## What the exercise asks
Your output should be one number, which is how many lines in the material contain "Diary".
#####
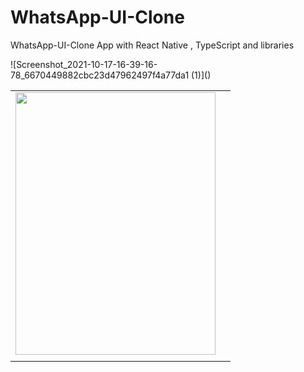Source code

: # WhatsApp-UI-Clone
WhatsApp-UI-Clone App with React Native , TypeScript and libraries 
<table>
  <tr>
    <td>
<img src="https://user-images.githubusercontent.com/53139589/137725907-8fb672b7-7e3d-4a41-934a-5c7c6b0e1a69.jpg" height="420px" width="320px"></li>
    </td>
    <td>
    </td>
  </tr>![Screenshot_2021-10-17-16-39-16-78_6670449882cbc23d47962497f4a77da1 (1)]()

  <tr>
    <td>
    </td>
    <td>
    </td>
  </tr>
</table>

    
<!-- <ul>
<li><img src="https://user-images.githubusercontent.com/53139589/136707879-a7f89615-fe5f-4d18-9ceb-b376fc93dbc7.jpg" height="320px" width="260px"></li>
<li><img src="https://user-images.githubusercontent.com/53139589/136707885-744028a8-e8cb-4103-addd-fef5d1b4a7b6.jpg" height="320px" width="260px"></li>
<li><img src="https://user-images.githubusercontent.com/53139589/136707887-ef03622c-3658-46c6-ba0b-3c21b44576eb.jpg" height="320px" width="260px"></li>
</ul>
 -->
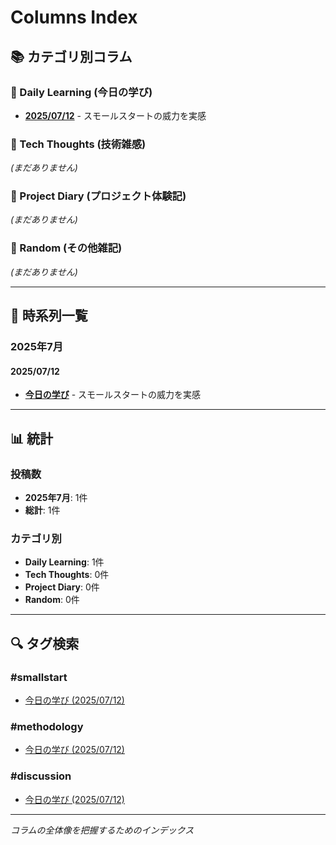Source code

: # Columns Index

## 📚 カテゴリ別コラム

### 📅 Daily Learning (今日の学び)
- **[2025/07/12](./daily-learning/today_learned_20250712.md)** - スモールスタートの威力を実感

### 💭 Tech Thoughts (技術雑感)
*(まだありません)*

### 📖 Project Diary (プロジェクト体験記)  
*(まだありません)*

### 🎲 Random (その他雑記)
*(まだありません)*

---

## 📅 時系列一覧

### 2025年7月

#### 2025/07/12
- **[今日の学び](./daily-learning/today_learned_20250712.md)** - スモールスタートの威力を実感

---

## 📊 統計

### 投稿数
- **2025年7月**: 1件
- **総計**: 1件

### カテゴリ別
- **Daily Learning**: 1件
- **Tech Thoughts**: 0件  
- **Project Diary**: 0件
- **Random**: 0件

---

## 🔍 タグ検索

### #smallstart
- [今日の学び (2025/07/12)](./daily-learning/today_learned_20250712.md)

### #methodology  
- [今日の学び (2025/07/12)](./daily-learning/today_learned_20250712.md)

### #discussion
- [今日の学び (2025/07/12)](./daily-learning/today_learned_20250712.md)

---

*コラムの全体像を把握するためのインデックス*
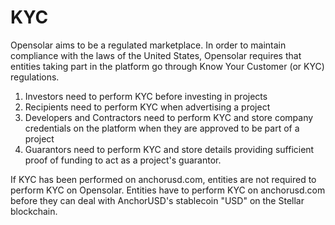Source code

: # KYC

Opensolar aims to be a regulated marketplace. In order to maintain compliance with the laws of the United States, Opensolar requires that entities taking part in the platform go through Know Your Customer \(or KYC\) regulations.

1. Investors need to perform KYC before investing in projects
2. Recipients need to perform KYC when advertising a project
3. Developers and Contractors need to perform KYC and store company credentials on the platform when they are approved to be part of a project
4. Guarantors need to perform KYC and store details providing sufficient proof of funding to act as a project's guarantor.

If KYC has been performed on anchorusd.com, entities are not required to perform KYC on Opensolar. Entities have to perform KYC on anchorusd.com before they can deal with AnchorUSD's stablecoin "USD" on the Stellar blockchain.

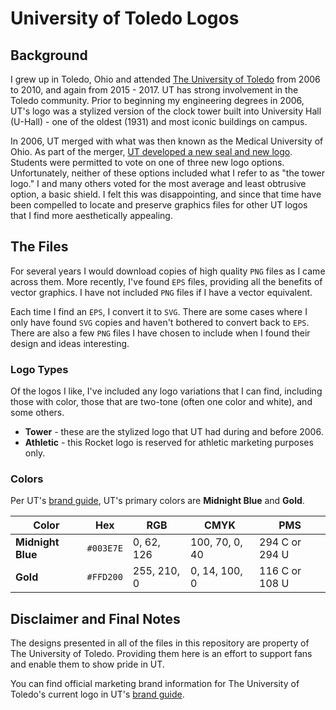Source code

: # University of Toledo Logos

## Background

I grew up in Toledo, Ohio and attended [The University of Toledo](https://www.utoledo.edu/) from 2006 to 2010, and again from 2015 - 2017. UT has strong involvement in the Toledo community. Prior to beginning my engineering degrees in 2006, UT's logo was a stylized version of the clock tower built into University Hall (U-Hall) - one of the oldest (1931) and most iconic buildings on campus.

In 2006, UT merged with what was then known as the Medical University of Ohio. As part of the merger, [UT developed a new seal and new logo](https://www.toledoblade.com/local/education/2006/08/05/UT-updates-its-seal-to-reflect-merger/stories/200608050040). Students were permitted to vote on one of three new logo options. Unfortunately, neither of these options included what I refer to as "the tower logo." I and many others voted for the most average and least obtrusive option, a basic shield. I felt this was disappointing, and since that time have been compelled to locate and preserve graphics files for other UT logos that I find more aesthetically appealing.

## The Files

For several years I would download copies of high quality `PNG` files as I came across them. More recently, I've found `EPS` files, providing all the benefits of vector graphics. I have not included `PNG` files if I have a vector equivalent.

Each time I find an `EPS`, I convert it to `SVG`. There are some cases where I only have found `SVG` copies and haven't bothered to convert back to `EPS`. There are also a few `PNG` files I have chosen to include when I found their design and ideas interesting. 

### Logo Types

Of the logos I like, I've included any logo variations that I can find, including those with color, those that are two-tone (often one color and white), and some others.

- **Tower** - these are the stylized logo that UT had during and before 2006. 
- **Athletic** - this Rocket logo is reserved for athletic marketing purposes only.

### Colors

Per UT's [brand guide](https://www.utoledo.edu/offices/marketing/brand-guide/guide.html), UT's primary colors are **Midnight Blue** and **Gold**.

| Color | Hex | RGB | CMYK | PMS |
|-------|-----|-----|------|-----|
|**Midnight Blue**|`#003E7E`|0, 62, 126|100, 70, 0, 40|294 C or 294 U
|**Gold**|`#FFD200`|255, 210, 0|0, 14, 100, 0|116 C or 108 U|


## Disclaimer and Final Notes

The designs presented in all of the files in this repository are property of The University of Toledo. Providing them here is an effort to support fans and enable them to show pride in UT.

You can find official marketing brand information for The University of Toledo's current logo in UT's [brand guide](https://www.utoledo.edu/offices/marketing/brand-guide/guide.html).
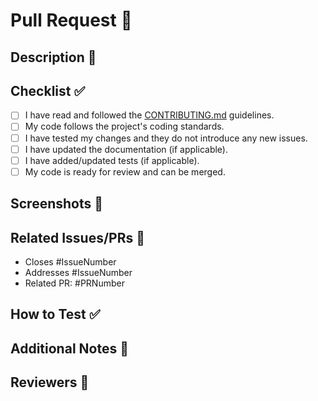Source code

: # Pull Request 🚀

## Description 📝

## Checklist ✅

- [ ] I have read and followed the [CONTRIBUTING.md](../CONTRIBUTING.md) guidelines.
- [ ] My code follows the project's coding standards.
- [ ] I have tested my changes and they do not introduce any new issues.
- [ ] I have updated the documentation (if applicable).
- [ ] I have added/updated tests (if applicable).
- [ ] My code is ready for review and can be merged.

## Screenshots 📸

## Related Issues/PRs 🔗

- Closes #IssueNumber
- Addresses #IssueNumber
- Related PR: #PRNumber

## How to Test ✅

## Additional Notes 📌

## Reviewers 👀
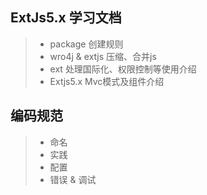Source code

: ## ExtJs5.x 学习文档

>* package 创建规则
>* wro4j & extjs 压缩、合并js
>* ext 处理国际化、权限控制等使用介绍
>* Extjs5.x Mvc模式及组件介绍

## 编码规范
>* 命名
>* 实践
>* 配置
>* 错误 & 调试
#####
## Written reply
2